Publisher's Note: This post appears here courtesy of the The Daily Wire. The author of this post is Ryan Saavedra.
Twitter reportedly is shifting gears in regard to Elon Musk's multi-billion dollar offer to buy out the company after he disclosed in a Securities and Exchange Commission (SEC) filing last week that he has the money to back up his offer.
"Twitter had been expected to rebuff the offer, which Mr. Musk made earlier this month without saying how he would pay for it,"
The Wall Street Journal reported. "But after he disclosed last week that he now has $46.5 billion in financing, Twitter is taking a fresh look at the offer and is more likely than before to seek to negotiate."
The report described the situation as "fast-moving"
with the two sides meeting today to discuss Musk's proposal.
The company is expected to "weigh in on the bid"
later this week when it reports its first-quarter earnings.
"The potential turnabout on Twitter's part comes after Mr.
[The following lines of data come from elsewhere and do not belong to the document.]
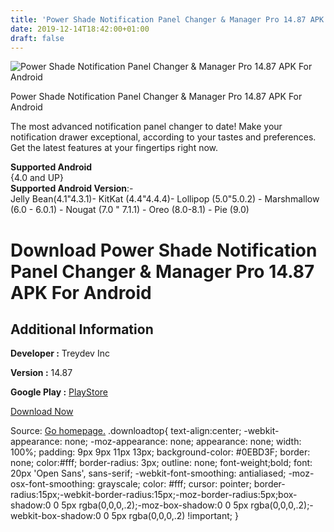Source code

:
 ```yaml
---
title: 'Power Shade Notification Panel Changer & Manager Pro 14.87 APK For Android'
date: 2019-12-14T18:42:00+01:00
draft: false
---
```


![Power Shade Notification Panel Changer & Manager Pro 14.87 APK For Android](https://i0.wp.com/apkhome.net/wp-content/uploads/2019/12/Power-Shade-Notification-Panel-Changer-Manager-Pro-14.87.png "Power Shade Notification Panel Changer & Manager Pro 14.87 APK For Android")

  

Power Shade Notification Panel Changer & Manager Pro 14.87 APK For Android

The most advanced notification panel changer to date! Make your notification drawer exceptional, according to your tastes and preferences. Get the latest features at your fingertips right now.

**Supported Android**  
{4.0 and UP}  
**Supported Android Version**:-  
Jelly Bean(4.1"4.3.1)- KitKat (4.4"4.4.4)- Lollipop (5.0"5.0.2) - Marshmallow (6.0 - 6.0.1) - Nougat (7.0 " 7.1.1) - Oreo (8.0-8.1) - Pie (9.0)

Download Power Shade Notification Panel Changer & Manager Pro 14.87 APK For Android
===================================================================================

Additional Information
----------------------

**Developer :** Treydev Inc

**Version :** 14.87

**Google Play :** [PlayStore](https://play.google.com/store/apps/details?id=com.treydev.pns)

  

[Download Now](https://store4app.co/post/power-shade-notification-panel-changer-amp-manager-pro-14-87-apk-for-android_1576345280)

  
Source: [Go homepage.](https://store4app.co/post/power-shade-notification-panel-changer-amp-manager-pro-14-87-apk-for-android_1576345280) .downloadtop{ text-align:center; -webkit-appearance: none; -moz-appearance: none; appearance: none; width: 100%; padding: 9px 9px 11px 13px; background-color: #0EBD3F; border: none; color:#fff; border-radius: 3px; outline: none; font-weight;bold; font: 20px 'Open Sans', sans-serif; -webkit-font-smoothing: antialiased; -moz-osx-font-smoothing: grayscale; color: #fff; cursor: pointer; border-radius:15px;-webkit-border-radius:15px;-moz-border-radius:5px;box-shadow:0 0 5px rgba(0,0,0,.2);-moz-box-shadow:0 0 5px rgba(0,0,0,.2);-webkit-box-shadow:0 0 5px rgba(0,0,0,.2) !important; }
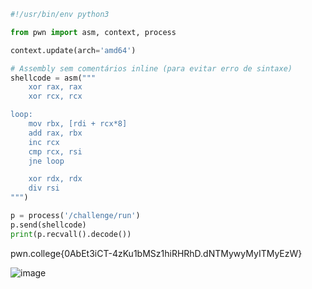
 ```py
#!/usr/bin/env python3

from pwn import asm, context, process

context.update(arch='amd64')

# Assembly sem comentários inline (para evitar erro de sintaxe)
shellcode = asm("""
    xor rax, rax
    xor rcx, rcx

loop:
    mov rbx, [rdi + rcx*8]
    add rax, rbx
    inc rcx
    cmp rcx, rsi
    jne loop

    xor rdx, rdx
    div rsi
""")

p = process('/challenge/run')
p.send(shellcode)
print(p.recvall().decode())
```

pwn.college{0AbEt3iCT-4zKu1bMSz1hiRHRhD.dNTMywyMyITMyEzW}

![image](https://github.com/user-attachments/assets/2992448c-798b-4dce-ab9a-47ca455ea85e)
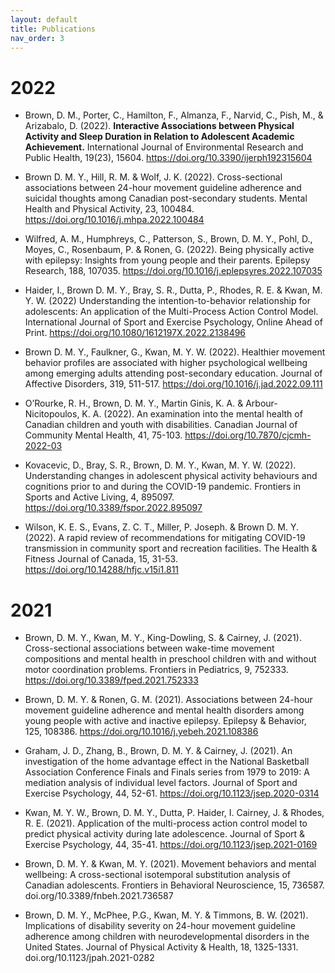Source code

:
 ```yaml
---
layout: default
title: Publications
nav_order: 3
---
```


# 2022

- Brown, D. M., Porter, C., Hamilton, F., Almanza, F., Narvid, C., Pish, M., & Arizabalo, D. (2022). **Interactive Associations between Physical Activity and Sleep Duration in Relation to Adolescent Academic Achievement.** International Journal of Environmental Research and Public Health, 19(23), 15604. https://doi.org/10.3390/ijerph192315604

- Brown D. M. Y., Hill, R. M. & Wolf, J. K. (2022). Cross-sectional associations between 24-hour movement guideline adherence and suicidal thoughts among Canadian post-secondary students. Mental Health and Physical Activity, 23, 100484. https://doi.org/10.1016/j.mhpa.2022.100484

- Wilfred, A. M., Humphreys, C., Patterson, S., Brown, D. M. Y., Pohl, D., Moyes, C., Rosenbaum, P. & Ronen, G. (2022). Being physically active with epilepsy: Insights from young people and their parents. Epilepsy Research, 188, 107035. https://doi.org/10.1016/j.eplepsyres.2022.107035

- Haider, I., Brown D. M. Y., Bray, S. R., Dutta, P., Rhodes, R. E. & Kwan, M. Y. W. (2022) Understanding the intention-to-behavior relationship for adolescents: An application of the Multi-Process Action Control Model. International Journal of Sport and Exercise Psychology, Online Ahead of Print. https://doi.org/10.1080/1612197X.2022.2138496

- Brown D. M. Y., Faulkner, G., Kwan, M. Y. W. (2022). Healthier movement behavior profiles are associated with higher psychological wellbeing among emerging adults attending post-secondary education. Journal of Affective Disorders, 319, 511-517. https://doi.org/10.1016/j.jad.2022.09.111

- O’Rourke, R. H., Brown, D. M. Y., Martin Ginis, K. A. & Arbour-Nicitopoulos, K. A. (2022). An examination into the mental health of Canadian children and youth with disabilities. Canadian Journal of Community Mental Health, 41, 75-103. https://doi.org/10.7870/cjcmh-2022-03

- Kovacevic, D., Bray, S. R., Brown, D. M. Y., Kwan, M. Y. W. (2022). Understanding changes in adolescent physical activity behaviours and cognitions prior to and during the COVID-19 pandemic. Frontiers in Sports and Active Living, 4, 895097. https://doi.org/10.3389/fspor.2022.895097

- Wilson, K. E. S., Evans, Z. C. T., Miller, P. Joseph. & Brown D. M. Y. (2022). A rapid review of recommendations for mitigating COVID-19 transmission in community sport and recreation facilities. The Health & Fitness Journal of Canada, 15, 31-53. https://doi.org/10.14288/hfjc.v15i1.811


# 2021

- Brown, D. M. Y., Kwan, M. Y., King-Dowling, S. & Cairney, J. (2021). Cross-sectional associations between wake-time movement compositions and mental health in preschool children with and without motor coordination problems. Frontiers in Pediatrics, 9, 752333. https://doi.org/10.3389/fped.2021.752333

- Brown, D. M. Y. & Ronen, G. M. (2021). Associations between 24-hour movement guideline adherence and mental health disorders among young people with active and inactive epilepsy. Epilepsy & Behavior, 125, 108386. https://doi.org/10.1016/j.yebeh.2021.108386

- Graham, J. D., Zhang, B., Brown, D. M. Y. & Cairney, J. (2021). An investigation of the home advantage effect in the National Basketball Association Conference Finals and Finals series from 1979 to 2019: A mediation analysis of individual level factors. Journal of Sport and Exercise Psychology, 44, 52-61. https://doi.org/10.1123/jsep.2020-0314

- Kwan, M. Y. W., Brown, D. M. Y., Dutta, P. Haider, I. Cairney, J. & Rhodes, R. E. (2021). Application of the multi-process action control model to predict physical activity during late adolescence. Journal of Sport & Exercise Psychology, 44, 35-41. https://doi.org/10.1123/jsep.2021-0169

- Brown, D. M. Y. & Kwan, M. Y. (2021). Movement behaviors and mental wellbeing: A cross-sectional isotemporal substitution analysis of Canadian adolescents. Frontiers in Behavioral Neuroscience, 15, 736587. doi.org/10.3389/fnbeh.2021.736587

- Brown, D. M. Y., McPhee, P.G., Kwan, M. Y. & Timmons, B. W. (2021). Implications of disability severity on 24-hour movement guideline adherence among children with neurodevelopmental disorders in the United States. Journal of Physical Activity & Health, 18, 1325-1331. doi.org/10.1123/jpah.2021-0282


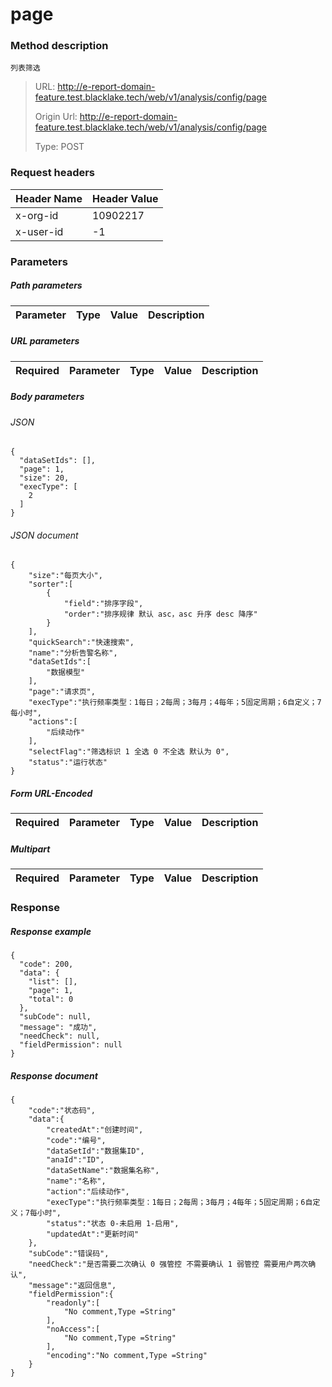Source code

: # page

### Method description

```
列表筛选
```

> URL: http://e-report-domain-feature.test.blacklake.tech/web/v1/analysis/config/page
>
> Origin Url: http://e-report-domain-feature.test.blacklake.tech/web/v1/analysis/config/page
>
> Type: POST


### Request headers

|Header Name| Header Value|
|---------|------|
|x-org-id|10902217|
|x-user-id|-1|

### Parameters

##### Path parameters

| Parameter | Type | Value | Description |
|---------|------|------|------------|


##### URL parameters

|Required| Parameter | Type | Value | Description |
|---------|---------|------|------|------------|


##### Body parameters

###### JSON

```
{
  "dataSetIds": [],
  "page": 1,
  "size": 20,
  "execType": [
    2
  ]
}
```

###### JSON document

```
{
	"size":"每页大小",
	"sorter":[
		{
			"field":"排序字段",
			"order":"排序规律 默认 asc，asc 升序 desc 降序"
		}
	],
	"quickSearch":"快速搜索",
	"name":"分析告警名称",
	"dataSetIds":[
		"数据模型"
	],
	"page":"请求页",
	"execType":"执行频率类型：1每日；2每周；3每月；4每年；5固定周期；6自定义；7每小时",
	"actions":[
		"后续动作"
	],
	"selectFlag":"筛选标识 1 全选 0 不全选 默认为 0",
	"status":"运行状态"
}
```


##### Form URL-Encoded
|Required| Parameter | Type | Value | Description |
|---------|---------|------|------|------------|


##### Multipart
|Required | Parameter | Type | Value | Description |
|---------|---------|------|------|------------|


### Response

##### Response example

```
{
  "code": 200,
  "data": {
    "list": [],
    "page": 1,
    "total": 0
  },
  "subCode": null,
  "message": "成功",
  "needCheck": null,
  "fieldPermission": null
}
```

##### Response document
```
{
	"code":"状态码",
	"data":{
		"createdAt":"创建时间",
		"code":"编号",
		"dataSetId":"数据集ID",
		"anaId":"ID",
		"dataSetName":"数据集名称",
		"name":"名称",
		"action":"后续动作",
		"execType":"执行频率类型：1每日；2每周；3每月；4每年；5固定周期；6自定义；7每小时",
		"status":"状态 0-未启用 1-启用",
		"updatedAt":"更新时间"
	},
	"subCode":"错误码",
	"needCheck":"是否需要二次确认 0 强管控 不需要确认 1 弱管控 需要用户两次确认",
	"message":"返回信息",
	"fieldPermission":{
		"readonly":[
			"No comment,Type =String"
		],
		"noAccess":[
			"No comment,Type =String"
		],
		"encoding":"No comment,Type =String"
	}
}
```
Musk met privately Friday with several shareholders of the company to extol the virtues of his proposal while repeating that the board has a 'yes-or-no' decision to make,"
the report added. "He also pledged to solve the free-speech issues he sees as plaguing the platform and the country more broadly, whether his bid succeeds or not."
The Wall Street Journal report comes after Musk listed in a new SEC filing that he had secured $46.5 billion from three sources to buy the company, including $13 billion from Morgan Stanley, $12.5 billion from other banks, and $21 billion from himself.
"If our twitter bid succeeds, we will defeat the spam bots or die trying!"
Musk tweeted after the SEC filing was disclosed. "And authenticate all real humans."
Musk is reportedly still considering taking his bid directly to shareholders by launching a tender offer, which could come as early as this week.
The U.S. Securities and Exchange Commission (SEC) notes that a "tender offer"
is "typically an active and widespread solicitation by a company or third party (often called the 'bidder' or 'offeror') to purchase a substantial percentage of the company's securities."
A tender offer is only available for a short period of time and is made to everyone who owns stock in the company. The price offered to purchase the shares is fixed and usually comes at a premium rate compared to the current market value of the stock.